James. Thank you. (Beat) The figure emerges and it’s a drunken bum. Down on his luck, stinky hobo, hoping to rip this guy off for a few bucks so he can get a 40 of Old English from the corner. Man gives him a shove. Bum falls down. Situation handled.
Mark: Not very impressive.
James. No, it’s not.
Chicago Bears 16, New England Patriots 13
I.
Always.
Like.
THE.
Chicago.
Bears.
I used to write an awful lot about football around here, but that was at a time when there were fewer people saturating the market (with mostly boring material). Now I write about Sidney Lumet, and one-act game reactions. Why? Because no one else does that. And if this isn’t going to make me rich, it’s certainly going to make me smile.
Since the fall of 2000, I have missed one Bears game. 24 years. One game. I was in Ireland and spent more than an hour at a pay phone, as my buddy Josh relayed to me the play-by-play of a Bears victory over the Vikings in 2005. I’ve been late to a grandfather’s funeral. I’ve watched the Bears from a Paris hotel in the middle of the night. If they’re playing, I’m watching, and it’s been that way for two and a half decades.

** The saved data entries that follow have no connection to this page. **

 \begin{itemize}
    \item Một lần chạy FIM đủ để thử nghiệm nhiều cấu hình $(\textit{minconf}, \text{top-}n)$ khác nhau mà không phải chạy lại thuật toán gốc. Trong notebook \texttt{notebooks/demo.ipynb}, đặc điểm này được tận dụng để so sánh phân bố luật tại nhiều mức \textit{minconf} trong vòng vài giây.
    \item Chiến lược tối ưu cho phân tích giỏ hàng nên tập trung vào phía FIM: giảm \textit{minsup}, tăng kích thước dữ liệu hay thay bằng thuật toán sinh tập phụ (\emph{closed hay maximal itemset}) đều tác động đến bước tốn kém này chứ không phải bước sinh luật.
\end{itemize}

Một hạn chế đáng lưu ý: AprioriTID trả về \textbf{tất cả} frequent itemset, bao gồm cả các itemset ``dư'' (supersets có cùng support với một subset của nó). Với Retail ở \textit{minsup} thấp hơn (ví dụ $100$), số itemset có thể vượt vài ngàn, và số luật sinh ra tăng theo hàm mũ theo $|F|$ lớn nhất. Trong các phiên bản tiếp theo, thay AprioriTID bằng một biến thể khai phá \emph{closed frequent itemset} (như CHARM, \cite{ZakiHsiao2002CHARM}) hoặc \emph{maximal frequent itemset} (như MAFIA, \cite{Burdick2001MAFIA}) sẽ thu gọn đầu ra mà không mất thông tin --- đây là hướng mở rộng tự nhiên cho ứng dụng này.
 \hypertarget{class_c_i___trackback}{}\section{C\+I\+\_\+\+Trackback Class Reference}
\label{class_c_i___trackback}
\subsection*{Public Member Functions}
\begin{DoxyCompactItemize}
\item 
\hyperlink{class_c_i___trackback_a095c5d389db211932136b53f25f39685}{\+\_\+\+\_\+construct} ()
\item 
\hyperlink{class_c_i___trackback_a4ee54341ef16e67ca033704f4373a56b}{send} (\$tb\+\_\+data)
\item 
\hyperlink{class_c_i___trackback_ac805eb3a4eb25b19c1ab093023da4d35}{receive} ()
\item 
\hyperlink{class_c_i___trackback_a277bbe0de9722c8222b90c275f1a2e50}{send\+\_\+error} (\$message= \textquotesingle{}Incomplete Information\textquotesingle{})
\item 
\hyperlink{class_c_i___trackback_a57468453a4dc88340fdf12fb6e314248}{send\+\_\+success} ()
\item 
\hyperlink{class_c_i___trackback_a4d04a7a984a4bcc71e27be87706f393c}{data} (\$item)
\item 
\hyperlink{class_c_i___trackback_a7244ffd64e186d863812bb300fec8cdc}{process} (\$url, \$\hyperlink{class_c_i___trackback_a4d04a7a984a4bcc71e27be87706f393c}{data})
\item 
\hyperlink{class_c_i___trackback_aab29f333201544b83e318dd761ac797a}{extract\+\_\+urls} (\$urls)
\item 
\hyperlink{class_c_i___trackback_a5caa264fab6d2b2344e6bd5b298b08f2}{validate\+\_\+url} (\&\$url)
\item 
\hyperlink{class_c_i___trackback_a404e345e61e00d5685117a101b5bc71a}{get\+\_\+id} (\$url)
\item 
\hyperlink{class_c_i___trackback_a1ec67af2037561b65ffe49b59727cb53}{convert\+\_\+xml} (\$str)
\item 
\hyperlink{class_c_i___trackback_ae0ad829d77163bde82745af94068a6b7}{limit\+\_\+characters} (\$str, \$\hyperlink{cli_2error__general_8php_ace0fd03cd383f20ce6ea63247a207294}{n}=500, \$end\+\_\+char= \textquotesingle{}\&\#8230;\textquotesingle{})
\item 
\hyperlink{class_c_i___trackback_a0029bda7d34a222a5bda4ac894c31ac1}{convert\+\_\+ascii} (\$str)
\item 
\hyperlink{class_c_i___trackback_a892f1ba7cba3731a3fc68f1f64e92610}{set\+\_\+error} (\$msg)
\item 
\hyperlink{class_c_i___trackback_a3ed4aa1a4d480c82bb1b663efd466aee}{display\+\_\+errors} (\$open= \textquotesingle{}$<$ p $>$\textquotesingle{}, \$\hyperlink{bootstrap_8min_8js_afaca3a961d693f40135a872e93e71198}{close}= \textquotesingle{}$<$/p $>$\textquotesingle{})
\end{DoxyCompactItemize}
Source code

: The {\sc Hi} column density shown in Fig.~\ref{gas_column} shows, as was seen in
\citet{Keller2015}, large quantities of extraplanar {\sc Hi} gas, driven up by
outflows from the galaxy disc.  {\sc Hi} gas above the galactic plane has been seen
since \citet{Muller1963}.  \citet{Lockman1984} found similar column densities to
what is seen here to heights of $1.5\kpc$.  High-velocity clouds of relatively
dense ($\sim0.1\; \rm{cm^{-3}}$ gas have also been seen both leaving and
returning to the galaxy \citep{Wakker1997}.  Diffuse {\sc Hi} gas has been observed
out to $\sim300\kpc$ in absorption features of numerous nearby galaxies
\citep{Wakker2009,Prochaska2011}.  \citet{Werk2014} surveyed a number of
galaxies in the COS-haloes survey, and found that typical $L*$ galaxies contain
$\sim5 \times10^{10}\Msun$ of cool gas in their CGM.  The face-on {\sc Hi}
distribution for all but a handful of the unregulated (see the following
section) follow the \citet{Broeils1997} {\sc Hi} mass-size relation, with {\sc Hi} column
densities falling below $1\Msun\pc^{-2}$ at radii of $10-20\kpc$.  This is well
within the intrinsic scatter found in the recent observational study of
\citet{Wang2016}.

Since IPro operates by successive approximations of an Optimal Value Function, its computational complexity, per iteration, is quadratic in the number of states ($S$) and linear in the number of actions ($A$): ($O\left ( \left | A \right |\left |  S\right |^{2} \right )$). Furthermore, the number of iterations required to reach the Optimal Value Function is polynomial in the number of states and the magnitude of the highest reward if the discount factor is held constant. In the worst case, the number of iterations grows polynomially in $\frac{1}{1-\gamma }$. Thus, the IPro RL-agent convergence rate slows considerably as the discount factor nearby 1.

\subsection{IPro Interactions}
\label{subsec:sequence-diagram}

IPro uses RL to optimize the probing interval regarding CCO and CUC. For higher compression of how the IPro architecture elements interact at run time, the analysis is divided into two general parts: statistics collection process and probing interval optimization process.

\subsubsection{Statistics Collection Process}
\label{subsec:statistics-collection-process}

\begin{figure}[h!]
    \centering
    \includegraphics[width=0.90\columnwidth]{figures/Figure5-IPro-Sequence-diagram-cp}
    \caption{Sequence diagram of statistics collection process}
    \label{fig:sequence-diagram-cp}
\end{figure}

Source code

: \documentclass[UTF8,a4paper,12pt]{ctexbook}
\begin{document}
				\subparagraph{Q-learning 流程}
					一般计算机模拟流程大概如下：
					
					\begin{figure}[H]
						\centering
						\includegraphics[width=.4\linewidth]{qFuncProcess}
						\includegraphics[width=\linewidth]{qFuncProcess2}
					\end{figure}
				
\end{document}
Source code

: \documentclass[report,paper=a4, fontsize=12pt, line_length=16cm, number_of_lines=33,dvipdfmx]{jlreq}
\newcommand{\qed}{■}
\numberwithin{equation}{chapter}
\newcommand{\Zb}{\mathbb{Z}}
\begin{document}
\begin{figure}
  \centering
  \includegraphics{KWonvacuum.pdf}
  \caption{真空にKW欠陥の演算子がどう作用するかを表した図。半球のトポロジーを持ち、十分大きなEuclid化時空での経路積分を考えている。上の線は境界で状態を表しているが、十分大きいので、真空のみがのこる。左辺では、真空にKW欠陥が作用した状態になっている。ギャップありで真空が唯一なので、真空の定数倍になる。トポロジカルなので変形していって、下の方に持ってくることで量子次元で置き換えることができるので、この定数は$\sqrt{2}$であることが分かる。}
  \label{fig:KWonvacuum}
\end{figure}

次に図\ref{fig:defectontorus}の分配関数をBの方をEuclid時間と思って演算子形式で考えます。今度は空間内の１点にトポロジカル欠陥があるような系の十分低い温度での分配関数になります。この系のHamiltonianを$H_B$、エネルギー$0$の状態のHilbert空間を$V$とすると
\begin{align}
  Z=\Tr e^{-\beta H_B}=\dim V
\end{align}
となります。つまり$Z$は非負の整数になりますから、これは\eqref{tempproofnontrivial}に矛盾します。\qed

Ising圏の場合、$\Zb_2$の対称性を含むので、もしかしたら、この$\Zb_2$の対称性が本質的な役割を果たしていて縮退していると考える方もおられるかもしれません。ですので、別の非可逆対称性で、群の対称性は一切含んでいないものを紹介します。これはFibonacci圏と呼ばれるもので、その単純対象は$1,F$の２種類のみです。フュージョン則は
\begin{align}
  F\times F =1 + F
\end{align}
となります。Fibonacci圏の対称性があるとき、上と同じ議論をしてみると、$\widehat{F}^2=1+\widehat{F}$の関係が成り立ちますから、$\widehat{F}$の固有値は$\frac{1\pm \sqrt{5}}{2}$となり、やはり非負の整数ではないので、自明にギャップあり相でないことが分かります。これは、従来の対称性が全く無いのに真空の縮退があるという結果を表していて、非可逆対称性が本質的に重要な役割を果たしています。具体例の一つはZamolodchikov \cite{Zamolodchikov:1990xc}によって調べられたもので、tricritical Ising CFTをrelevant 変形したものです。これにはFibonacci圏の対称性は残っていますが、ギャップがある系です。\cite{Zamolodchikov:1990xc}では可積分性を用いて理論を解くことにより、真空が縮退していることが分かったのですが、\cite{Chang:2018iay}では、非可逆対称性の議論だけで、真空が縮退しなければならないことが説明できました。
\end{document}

This Sunday, at the Jacob Burns Film Center in Pleasantville, NY, I’ll be presenting one of my favorite films, the 1957 classic Sweet Smell of Success. It will start at 11 AM, with my introduction, followed by a twenty-minute lecture by yours truly and a Q&A. I won’t be leaving the theater until around 2 PM. There is a bar in Pleasantville that will be showing the Bears v. Patriots, and honestly, I will more than likely hustle over there for the end of Q2 and second half. But why I will do that is becoming something of a mystery.
I was so excited about this team a few weeks ago that I went to Washington D.C. to see them. Now, I’m not despondent or dejected. I’m apathetic. I’ve seen this story before, many times. It’s still boring. You want me to use this space to talk about New England’s turnover differential or third-down conversion percentage? You want me to pick three Bears under pressure? Why? You want me to keep a window on my phone open during the Q&A and double-time it to Foley’s on Sunday? I may do that! But it’ll be more instinct than excitement.

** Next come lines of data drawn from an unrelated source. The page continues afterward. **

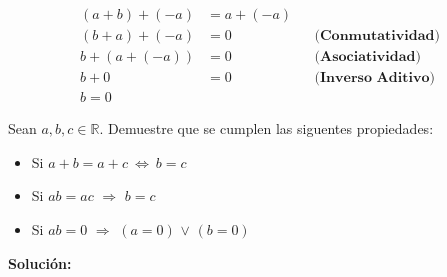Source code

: \documentclass[12pt]{book}
\begin{document}
\begin{align*}
    (a+b)+(-a)&=a+(-a) \\
    (b+a)+(-a)&=0  && \textbf{(Conmutatividad)} \\
    b+ (a+(-a))&=0 && \textbf{(Asociatividad)} \\
    b+0&=0 && \textbf{(Inverso Aditivo)} \\
    b=0
\end{align*}

\begin{prob}
\quad \quad
    Sean $a,b,c \in \mathbb{R}$. Demuestre que se cumplen las siguentes propiedades:

    \begin{itemize}
        \item[\textbf{a)}] Si $a+b=a+c  \ \Longleftrightarrow\ b=c$
        \item[\textbf{b)}] Si $ab =ac$ $\Longrightarrow$ $b=c$
        \item[\textbf{c)}] Si $ab=0$ $\Longrightarrow$ $(a=0)$ $\vee$ $(b=0)$
    \end{itemize}
\end{prob}
\textbf{Solución:}
\end{document}

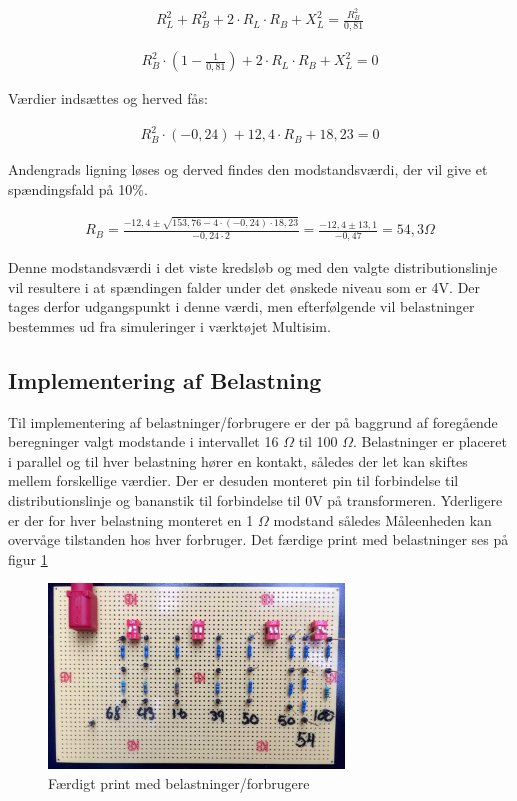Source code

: \begin{align}
R_L^2+R_B^2+2\cdot R_L\cdot R_B+X_L^2=\frac{R_B^2}{0,81}
\end{align}

\begin{align}
R_B^2\cdot (1-\frac{1}{0,81})+2\cdot R_L\cdot R_B+X_L^2=0
\end{align}

Værdier indsættes og herved fås:

\begin{align}
R_B^2\cdot (-0,24) +12,4\cdot R_B+18,23=0
\end{align}

Andengrads ligning løses og derved findes den modstandsværdi, der vil give et spændingsfald på 10\%.

\begin{align}
R_B=\frac{-12,4\pm\sqrt{153,76-4\cdot(-0,24)\cdot18,23}}{-0,24\cdot 2}=\frac{-12,4\pm 13,1}{-0,47}=54,3 \Omega
\end{align}

Denne modstandsværdi i det viste kredsløb og med den valgte distributionslinje vil resultere i at spændingen falder under det ønskede niveau som er 4V. Der tages derfor udgangspunkt i denne værdi, men efterfølgende vil belastninger bestemmes ud fra simuleringer i værktøjet Multisim. 

\subsection{Implementering af Belastning}
Til implementering af belastninger/forbrugere er der på baggrund af foregående beregninger valgt modstande i intervallet 16 $\Omega$ til 100 $\Omega$. Belastninger er placeret i parallel og til hver belastning hører en kontakt, således der let kan skiftes mellem forskellige værdier. Der er desuden monteret pin til forbindelse til distributionslinje og bananstik til forbindelse til 0V på transformeren. Yderligere er der for hver belastning monteret en 1 $\Omega$ modstand således Måleenheden kan overvåge tilstanden hos hver forbruger. Det færdige print med belastninger ses på figur \ref{fig:Belastning1}

\begin{figure}[H] 
	\centering
	\includegraphics[width=0.7\textwidth]{Figure/Belastningskreds}
	\caption{Færdigt print med belastninger/forbrugere}
	\label{fig:Belastning1}
\end{figure}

I’ll make a prediction tomorrow, and I’ll probably predict the Bears to win. But honestly, it’s more interesting if they lose! If they lose, there’s something to write about Monday morning, something to talk about. Clearly this structure is not working and it’s not going to work. Something has to change. But this is the Chicago Bears. Something always has to change.
Sunday, at least for me, will be a change.
It is a season drifting away. Again.